= Freethinkers' Society of Ethical Culture =

Lithuanian society promoting freethought

The Freethinkers' Society of Ethical Culture (Laisvamanių etinės kultūros draugija or LEKD) was a Lithuanian society promoting freethought active from 1923 to 1941. Chaired by Jonas Šliūpas, it promoted anti-religious policies in public life (e.g. established irreligious cemeteries and lobbied for civil registration). It published magazine Laisvoji mintis (Free Thought; 1933–1941) and separate books (mainly translated from foreign authors). The society considerably expanded after other political parties were abolished in 1936. Its secular outlook attracted many communists and socialists. It continued to expand after the Soviet occupation of Lithuania in June 1940, but was abolished after the German occupation in June 1941.

==History==
Jonas Šliūpas established the first chapter of LEKD in Biržai in 1922. The society was officially registered in June 1924. Other founders included Leonas Vitkauskas, Peliksas Bugailiškis, Jonas Kairiūkštis. They established irreligious cemeteries (at least 12 such cemeteries were established; the first in Šiauliai in 1923, others in Kaunas, Kupiškis, Plungė, Kretinga, Girkalnis, Žagarė), lobbied for civil registration of births, deaths, and marriages (these events continued to be registered by religious institutions; the law on the civil registry was approved by the State Council, but it was not adopted), campaigned against compulsory religious education and submitted plans for non-religious schools (the customary religious education would be replaced by ethics, comparative religion, evolution, and eugenics). The society also organized lectures and cultural events, established reading rooms, published and distributed works promoting freethinking. The society organized three major congresses in Kaunas in 1932, Šiauliai in 1936, Palanga in 1939. LEKD encountered significant resistance and opposition from local priests, police, or government officials – for example, its publications were censored, chapters encountered bureaucratic obstacles in renewing registrations, members could not find premises for meetings and other events.

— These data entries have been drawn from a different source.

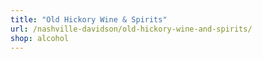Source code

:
 ```yaml
---
title: "Old Hickory Wine & Spirits"
url: /nashville-davidson/old-hickory-wine-and-spirits/
shop: alcohol
---
```

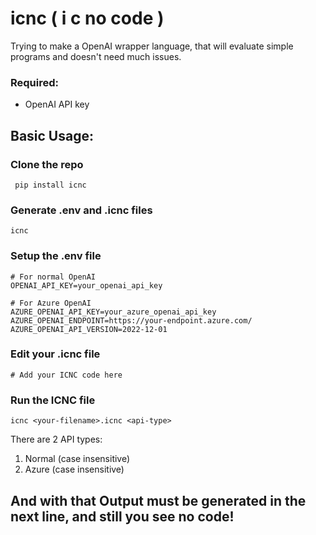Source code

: # icnc ( i c no code )
Trying to make a OpenAI wrapper language, that will evaluate simple programs and doesn't need much issues.

### Required:
 - OpenAI API key


## Basic Usage:

### Clone the repo
```
 pip install icnc
```

### Generate .env and .icnc files
```
icnc
```

### Setup the .env file
```env
# For normal OpenAI
OPENAI_API_KEY=your_openai_api_key

# For Azure OpenAI
AZURE_OPENAI_API_KEY=your_azure_openai_api_key
AZURE_OPENAI_ENDPOINT=https://your-endpoint.azure.com/
AZURE_OPENAI_API_VERSION=2022-12-01
```

### Edit your .icnc file
```
# Add your ICNC code here
```

### Run the ICNC file
```
icnc <your-filename>.icnc <api-type>
```
There are 2 API types:
1. Normal (case insensitive)
2. Azure (case insensitive)

## And with that Output must be generated in the next line, and still you see no code!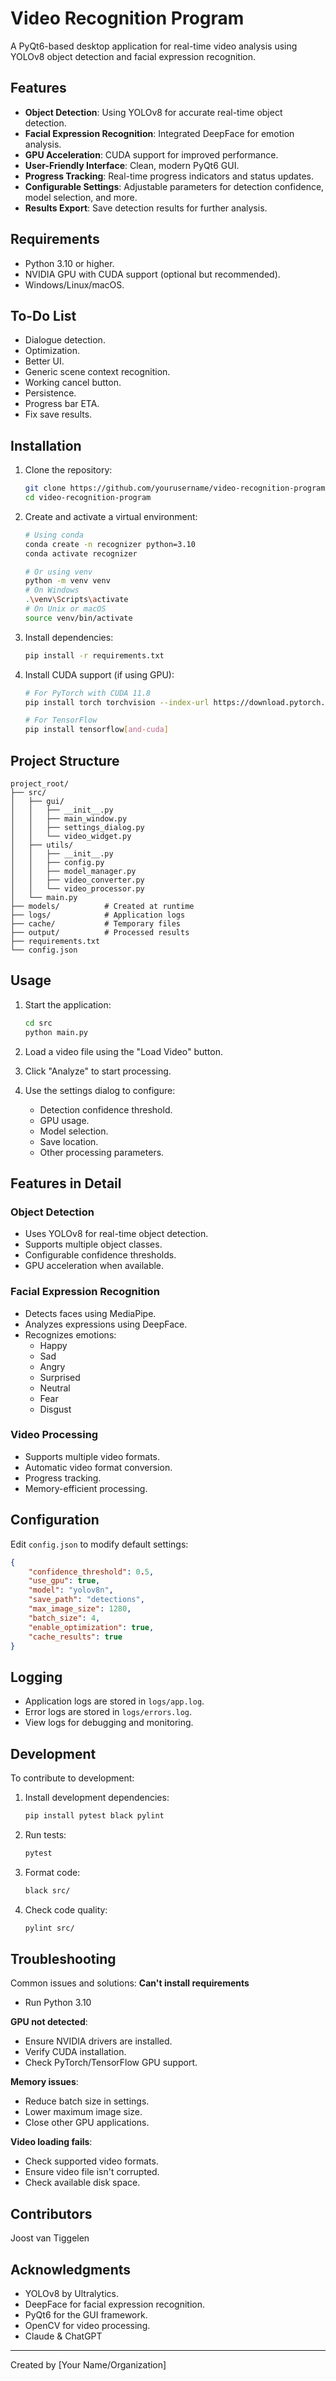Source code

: # Video Recognition Program

A PyQt6-based desktop application for real-time video analysis using YOLOv8 object detection and facial expression recognition.

## Features

- **Object Detection**: Using YOLOv8 for accurate real-time object detection.
- **Facial Expression Recognition**: Integrated DeepFace for emotion analysis.
- **GPU Acceleration**: CUDA support for improved performance.
- **User-Friendly Interface**: Clean, modern PyQt6 GUI.
- **Progress Tracking**: Real-time progress indicators and status updates.
- **Configurable Settings**: Adjustable parameters for detection confidence, model selection, and more.
- **Results Export**: Save detection results for further analysis.

## Requirements

- Python 3.10 or higher.
- NVIDIA GPU with CUDA support (optional but recommended).
- Windows/Linux/macOS.

## To-Do List

- Dialogue detection.
- Optimization.
- Better UI.
- Generic scene context recognition.
- Working cancel button.
- Persistence.
- Progress bar ETA.
- Fix save results.

## Installation

1. Clone the repository:

   ```bash
   git clone https://github.com/yourusername/video-recognition-program.git
   cd video-recognition-program
   ```

2. Create and activate a virtual environment:

   ```bash
   # Using conda
   conda create -n recognizer python=3.10
   conda activate recognizer

   # Or using venv
   python -m venv venv
   # On Windows
   .\venv\Scripts\activate
   # On Unix or macOS
   source venv/bin/activate
   ```

3. Install dependencies:

   ```bash
   pip install -r requirements.txt
   ```

4. Install CUDA support (if using GPU):

   ```bash
   # For PyTorch with CUDA 11.8
   pip install torch torchvision --index-url https://download.pytorch.org/whl/cu118

   # For TensorFlow
   pip install tensorflow[and-cuda]
   ```

## Project Structure

```
project_root/
├── src/
│   ├── gui/
│   │   ├── __init__.py
│   │   ├── main_window.py
│   │   ├── settings_dialog.py
│   │   └── video_widget.py
│   ├── utils/
│   │   ├── __init__.py
│   │   ├── config.py
│   │   ├── model_manager.py
│   │   ├── video_converter.py
│   │   └── video_processor.py
│   └── main.py
├── models/          # Created at runtime
├── logs/            # Application logs
├── cache/           # Temporary files
├── output/          # Processed results
├── requirements.txt
└── config.json
```

## Usage

1. Start the application:

   ```bash
   cd src
   python main.py
   ```

2. Load a video file using the "Load Video" button.

3. Click "Analyze" to start processing.

4. Use the settings dialog to configure:

   - Detection confidence threshold.
   - GPU usage.
   - Model selection.
   - Save location.
   - Other processing parameters.

## Features in Detail

### Object Detection

- Uses YOLOv8 for real-time object detection.
- Supports multiple object classes.
- Configurable confidence thresholds.
- GPU acceleration when available.

### Facial Expression Recognition

- Detects faces using MediaPipe.
- Analyzes expressions using DeepFace.
- Recognizes emotions:
  - Happy
  - Sad
  - Angry
  - Surprised
  - Neutral
  - Fear
  - Disgust

### Video Processing

- Supports multiple video formats.
- Automatic video format conversion.
- Progress tracking.
- Memory-efficient processing.

## Configuration

Edit `config.json` to modify default settings:

```json
{
    "confidence_threshold": 0.5,
    "use_gpu": true,
    "model": "yolov8n",
    "save_path": "detections",
    "max_image_size": 1280,
    "batch_size": 4,
    "enable_optimization": true,
    "cache_results": true
}
```

## Logging

- Application logs are stored in `logs/app.log`.
- Error logs are stored in `logs/errors.log`.
- View logs for debugging and monitoring.

## Development

To contribute to development:

1. Install development dependencies:

   ```bash
   pip install pytest black pylint
   ```

2. Run tests:

   ```bash
   pytest
   ```

3. Format code:

   ```bash
   black src/
   ```

4. Check code quality:

   ```bash
   pylint src/
   ```

## Troubleshooting

Common issues and solutions:
**Can't install requirements**
   - Run Python 3.10

**GPU not detected**:

   - Ensure NVIDIA drivers are installed.
   - Verify CUDA installation.
   - Check PyTorch/TensorFlow GPU support.

**Memory issues**:

   - Reduce batch size in settings.
   - Lower maximum image size.
   - Close other GPU applications.

**Video loading fails**:

   - Check supported video formats.
   - Ensure video file isn't corrupted.
   - Check available disk space.

## Contributors

Joost van Tiggelen

## Acknowledgments

- YOLOv8 by Ultralytics.
- DeepFace for facial expression recognition.
- PyQt6 for the GUI framework.
- OpenCV for video processing.
- Claude & ChatGPT

---

Created by [Your Name/Organization]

In 1933, LEKD had 25 chapters. The society considerably expanded with former members of the Lithuanian Popular Peasants' Union and the Social Democratic Party of Lithuania when all Lithuanian political parties were banned in 1936 by the authoritarian regime of Antanas Smetona. It also attracted members of the illegal Communist Party of Lithuania. In 1937, boards of local chapters included 49 communists, 34 populist peasants, and 14 social democrats. The society had about 150 chapters in 1938 and 2,143 members in 1940. The society and Laisvoji mintis sympathized with communism and Soviet Russia – the magazine often criticized Benito Mussolini and Francisco Franco, but never Joseph Stalin.

=== During the first Soviet occupation (1940–1941) ===
Unlike many other Lithuanian societies, LEKD was not abolished after the Soviet occupation of Lithuania in June 1940. In fact, it expanded to about 200 chapters. Some of its board members, most notably Mečislovas Gedvilas, became prominent officials in the new communist regime. It was abolished by the Provisional Government of Lithuania after the German occupation of Lithuania in June 1941.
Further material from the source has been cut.